== Records provided ==
- - -

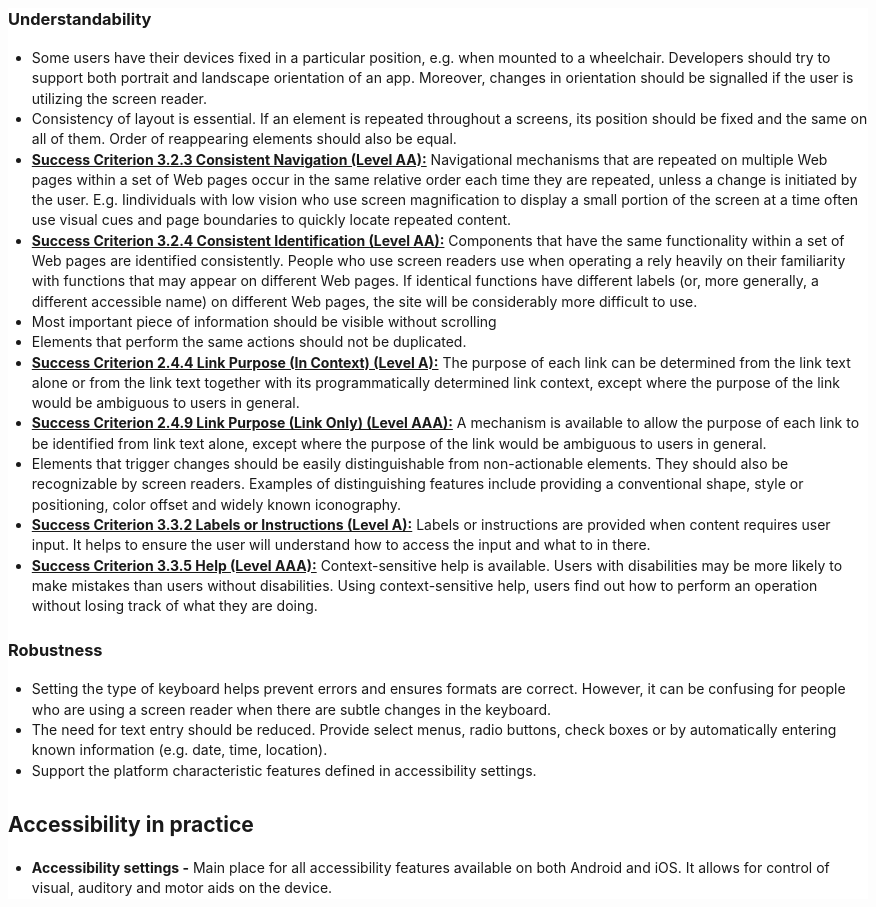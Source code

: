 ### Understandability
- Some users have their devices fixed in a particular position, e.g. when mounted to a wheelchair. Developers should try to support both portrait and landscape orientation of an app. Moreover, changes in orientation should be signalled if the user is utilizing the screen reader.
- Consistency of layout is essential. If an element is repeated throughout a screens, its position should be fixed and the same on all of them. Order of reappearing elements should also be equal. 
- [**Success Criterion 3.2.3 Consistent Navigation (Level AA):**](https://www.w3.org/WAI/WCAG21/Understanding/consistent-navigation) Navigational mechanisms that are repeated on multiple Web pages within a set of Web pages occur in the same relative order each time they are repeated, unless a change is initiated by the user. E.g. Iindividuals with low vision who use screen magnification to display a small portion of the screen at a time often use visual cues and page boundaries to quickly locate repeated content.
- [**Success Criterion 3.2.4 Consistent Identification (Level AA):**](https://www.w3.org/WAI/WCAG21/Understanding/consistent-identification) Components that have the same functionality within a set of Web pages are identified consistently. People who use screen readers use when operating a rely heavily on their familiarity with functions that may appear on different Web pages. If identical functions have different labels (or, more generally, a different accessible name) on different Web pages, the site will be considerably more difficult to use.
- Most important piece of information should be visible without scrolling
- Elements that perform the same actions should not be duplicated.
- [**Success Criterion 2.4.4 Link Purpose (In Context) (Level A):**](https://www.w3.org/WAI/WCAG21/Understanding/link-purpose-in-context) The purpose of each link can be determined from the link text alone or from the link text together with its programmatically determined link context, except where the purpose of the link would be ambiguous to users in general.
- [**Success Criterion 2.4.9 Link Purpose (Link Only) (Level AAA):**](https://www.w3.org/WAI/WCAG21/Understanding/link-purpose-link-only) A mechanism is available to allow the purpose of each link to be identified from link text alone, except where the purpose of the link would be ambiguous to users in general.
- Elements that trigger changes should be easily distinguishable from non-actionable elements. They should also be recognizable by screen readers. Examples of distinguishing features include providing a conventional shape, style or positioning, color offset and widely known iconography.
- [**Success Criterion 3.3.2 Labels or Instructions (Level A):**](https://) Labels or instructions are provided when content requires user input. It helps to ensure the user will understand how to access the input and what to in there.
- [**Success Criterion 3.3.5 Help (Level AAA):**](https://www.w3.org/WAI/WCAG21/Understanding/help) Context-sensitive help is available. Users with disabilities may be more likely to make mistakes than users without disabilities. Using context-sensitive help, users find out how to perform an operation without losing track of what they are doing.

### Robustness
- Setting the type of keyboard helps prevent errors and ensures formats are correct. However, it can be confusing for people who are using a screen reader when there are subtle changes in the keyboard.
- The need for text entry should be reduced. Provide select menus, radio buttons, check boxes or by automatically entering known information (e.g. date, time, location).
- Support the platform characteristic features defined in accessibility settings. 

## Accessibility in practice
- **Accessibility settings -** Main place for all accessibility features available on both Android and iOS. It allows for control of visual, auditory and motor aids on the device.
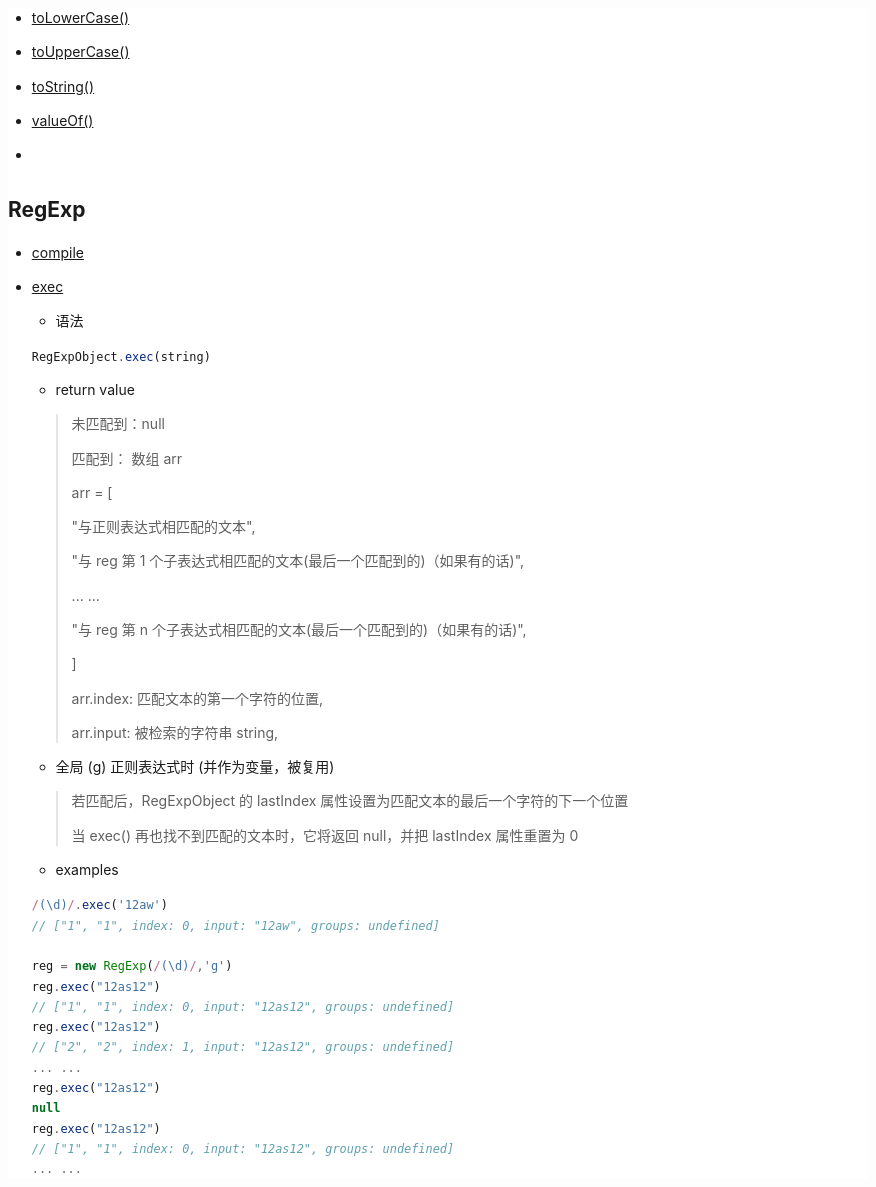 * [toLowerCase()](https://www.w3school.com.cn/jsref/jsref_toLowerCase.asp)

* [toUpperCase()](https://www.w3school.com.cn/jsref/jsref_toUpperCase.asp)

* [toString()](https://www.w3school.com.cn/jsref/jsref_toString_string.asp)

* [valueOf()](https://www.w3school.com.cn/jsref/jsref_valueOf_string.asp)

* 





## RegExp

* [compile](https://www.w3school.com.cn/jsref/jsref_regexp_compile.asp)

* [exec](https://www.w3school.com.cn/jsref/jsref_exec_regexp.asp)

  * 语法

  ```js
  RegExpObject.exec(string)
  ```

  * return value

  > 未匹配到：null
  >
  > 匹配到： 数组 arr
  >
  > arr = [ 
  >
  > "与正则表达式相匹配的文本", 
  >
  > "与 reg 第 1 个子表达式相匹配的文本(最后一个匹配到的)（如果有的话)",
  >
  > ... ... 
  >
  > "与 reg 第 n 个子表达式相匹配的文本(最后一个匹配到的)（如果有的话)",
  >
  > ]
  >
  > arr.index:  匹配文本的第一个字符的位置,
  >
  > arr.input:  被检索的字符串 string,

  * 全局 (g) 正则表达式时  (并作为变量，被复用)

  > 若匹配后，RegExpObject 的 lastIndex 属性设置为匹配文本的最后一个字符的下一个位置
  >
  > 当 exec() 再也找不到匹配的文本时，它将返回 null，并把 lastIndex 属性重置为 0

  * examples

  ```js
  /(\d)/.exec('12aw')
  // ["1", "1", index: 0, input: "12aw", groups: undefined]
  
  reg = new RegExp(/(\d)/,'g')
  reg.exec("12as12")
  // ["1", "1", index: 0, input: "12as12", groups: undefined]
  reg.exec("12as12")
  // ["2", "2", index: 1, input: "12as12", groups: undefined]
  ... ...
  reg.exec("12as12")
  null
  reg.exec("12as12")
  // ["1", "1", index: 0, input: "12as12", groups: undefined]
  ... ...
  ```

- - -

== Task requirements ==
Transcribe every entry exactly, leaving out the pictures.

== Result ==
Source code

: ### Understandability
- Some users have their devices fixed in a particular position, e.g. when mounted to a wheelchair. Developers should try to support both portrait and landscape orientation of an app. Moreover, changes in orientation should be signalled if the user is utilizing the screen reader.
- Consistency of layout is essential. If an element is repeated throughout a screens, its position should be fixed and the same on all of them. Order of reappearing elements should also be equal. 
- [**Success Criterion 3.2.3 Consistent Navigation (Level AA):**](https://www.w3.org/WAI/WCAG21/Understanding/consistent-navigation) Navigational mechanisms that are repeated on multiple Web pages within a set of Web pages occur in the same relative order each time they are repeated, unless a change is initiated by the user. E.g. Iindividuals with low vision who use screen magnification to display a small portion of the screen at a time often use visual cues and page boundaries to quickly locate repeated content.
- [**Success Criterion 3.2.4 Consistent Identification (Level AA):**](https://www.w3.org/WAI/WCAG21/Understanding/consistent-identification) Components that have the same functionality within a set of Web pages are identified consistently. People who use screen readers use when operating a rely heavily on their familiarity with functions that may appear on different Web pages. If identical functions have different labels (or, more generally, a different accessible name) on different Web pages, the site will be considerably more difficult to use.
- Most important piece of information should be visible without scrolling
- Elements that perform the same actions should not be duplicated.
- [**Success Criterion 2.4.4 Link Purpose (In Context) (Level A):**](https://www.w3.org/WAI/WCAG21/Understanding/link-purpose-in-context) The purpose of each link can be determined from the link text alone or from the link text together with its programmatically determined link context, except where the purpose of the link would be ambiguous to users in general.
- [**Success Criterion 2.4.9 Link Purpose (Link Only) (Level AAA):**](https://www.w3.org/WAI/WCAG21/Understanding/link-purpose-link-only) A mechanism is available to allow the purpose of each link to be identified from link text alone, except where the purpose of the link would be ambiguous to users in general.
- Elements that trigger changes should be easily distinguishable from non-actionable elements. They should also be recognizable by screen readers. Examples of distinguishing features include providing a conventional shape, style or positioning, color offset and widely known iconography.
- [**Success Criterion 3.3.2 Labels or Instructions (Level A):**](https://) Labels or instructions are provided when content requires user input. It helps to ensure the user will understand how to access the input and what to in there.
- [**Success Criterion 3.3.5 Help (Level AAA):**](https://www.w3.org/WAI/WCAG21/Understanding/help) Context-sensitive help is available. Users with disabilities may be more likely to make mistakes than users without disabilities. Using context-sensitive help, users find out how to perform an operation without losing track of what they are doing.

### Robustness
- Setting the type of keyboard helps prevent errors and ensures formats are correct. However, it can be confusing for people who are using a screen reader when there are subtle changes in the keyboard.
- The need for text entry should be reduced. Provide select menus, radio buttons, check boxes or by automatically entering known information (e.g. date, time, location).
- Support the platform characteristic features defined in accessibility settings. 

## Accessibility in practice
- **Accessibility settings -** Main place for all accessibility features available on both Android and iOS. It allows for control of visual, auditory and motor aids on the device.
 * [toLowerCase()](https://www.w3school.com.cn/jsref/jsref_toLowerCase.asp)

* [toUpperCase()](https://www.w3school.com.cn/jsref/jsref_toUpperCase.asp)

* [toString()](https://www.w3school.com.cn/jsref/jsref_toString_string.asp)

* [valueOf()](https://www.w3school.com.cn/jsref/jsref_valueOf_string.asp)

* 





## RegExp

* [compile](https://www.w3school.com.cn/jsref/jsref_regexp_compile.asp)

* [exec](https://www.w3school.com.cn/jsref/jsref_exec_regexp.asp)

  * 语法

  ```js
  RegExpObject.exec(string)
  ```

  * return value

  > 未匹配到：null
  >
  > 匹配到： 数组 arr
  >
  > arr = [ 
  >
  > "与正则表达式相匹配的文本", 
  >
  > "与 reg 第 1 个子表达式相匹配的文本(最后一个匹配到的)（如果有的话)",
  >
  > ... ... 
  >
  > "与 reg 第 n 个子表达式相匹配的文本(最后一个匹配到的)（如果有的话)",
  >
  > ]
  >
  > arr.index:  匹配文本的第一个字符的位置,
  >
  > arr.input:  被检索的字符串 string,

  * 全局 (g) 正则表达式时  (并作为变量，被复用)

  > 若匹配后，RegExpObject 的 lastIndex 属性设置为匹配文本的最后一个字符的下一个位置
  >
  > 当 exec() 再也找不到匹配的文本时，它将返回 null，并把 lastIndex 属性重置为 0

  * examples

  ```js
  /(\d)/.exec('12aw')
  // ["1", "1", index: 0, input: "12aw", groups: undefined]
  
  reg = new RegExp(/(\d)/,'g')
  reg.exec("12as12")
  // ["1", "1", index: 0, input: "12as12", groups: undefined]
  reg.exec("12as12")
  // ["2", "2", index: 1, input: "12as12", groups: undefined]
  ... ...
  reg.exec("12as12")
  null
  reg.exec("12as12")
  // ["1", "1", index: 0, input: "12as12", groups: undefined]
  ... ...
  ```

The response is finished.